Erano ormai viso contro viso. Marco sentiva il respiro alla menta della bocca di lei. Quanto avrebbe voluto che il suo cazzo fosse al posto di quella caramella alla menta. Lo voleva, lo voleva da tempo. L'avrebbe fatto finalmente. Era nella sua bocca lei lo annusava, ad occhi chiusi, sfiorandogli prima la giacca, poi la camicia, poi la cintura. Marco sentiva l'eccitazione salire fin su nel suo corpo. Il suo cazzo stava diventando sempre più duro e lei se ne accorse. Cresceva a dismisura, non riuscendo più a contenersi dentro l'involucro dei pantaloni. Quel cazzo era come un animale in gabbia e necessitava acquistare libertà. La libertà che voleva quel cazzo era altra però, non voleva la libertà di stare da solo ma voleva finire in un'altra gabbia, più umida, più porca, più seducente. Quella gabbia senza sbarre era la figa di Alessandra.
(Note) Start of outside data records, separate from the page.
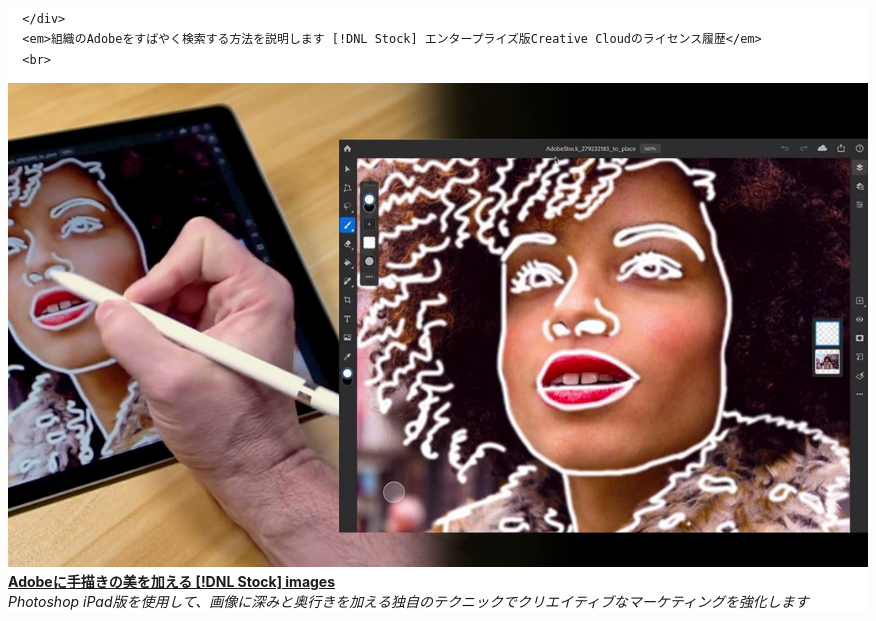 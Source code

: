       </div>
      <em>組織のAdobeをすばやく検索する方法を説明します [!DNL Stock] エンタープライズ版Creative Cloudのライセンス履歴</em>
      <br>
  </td>
  <td>
      <a href="handdrawn.md">
         <img alt="Adobeに手描きの美を加える [!DNL Stock] images" src="assets/handdrawn.jpg" />
      </a>
      <div>
      <a href="handdrawn.md"><strong>Adobeに手描きの美を加える [!DNL Stock] images</strong></a>
      </div>
      <em>Photoshop iPad版を使用して、画像に深みと奥行きを加える独自のテクニックでクリエイティブなマーケティングを強化します</em>
      <br>
  </td>
  <td>
   <a href="flairtypography.md">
Ma anche la bocca di Alessandra andava benissimo. L'importante era poter entrare nel corpo umido e sexy di quella giovane “sorella”.
Le piaceva quel gioco e continuava a toccargli i vestiti, se lo accarezzava tutto, con dolce ambiguità. Le piaceva sentire l'eccitazione scorrere potente nel corpo di lui. Le piaceva poter dominare gli istinti sessuali di quel ragazzo.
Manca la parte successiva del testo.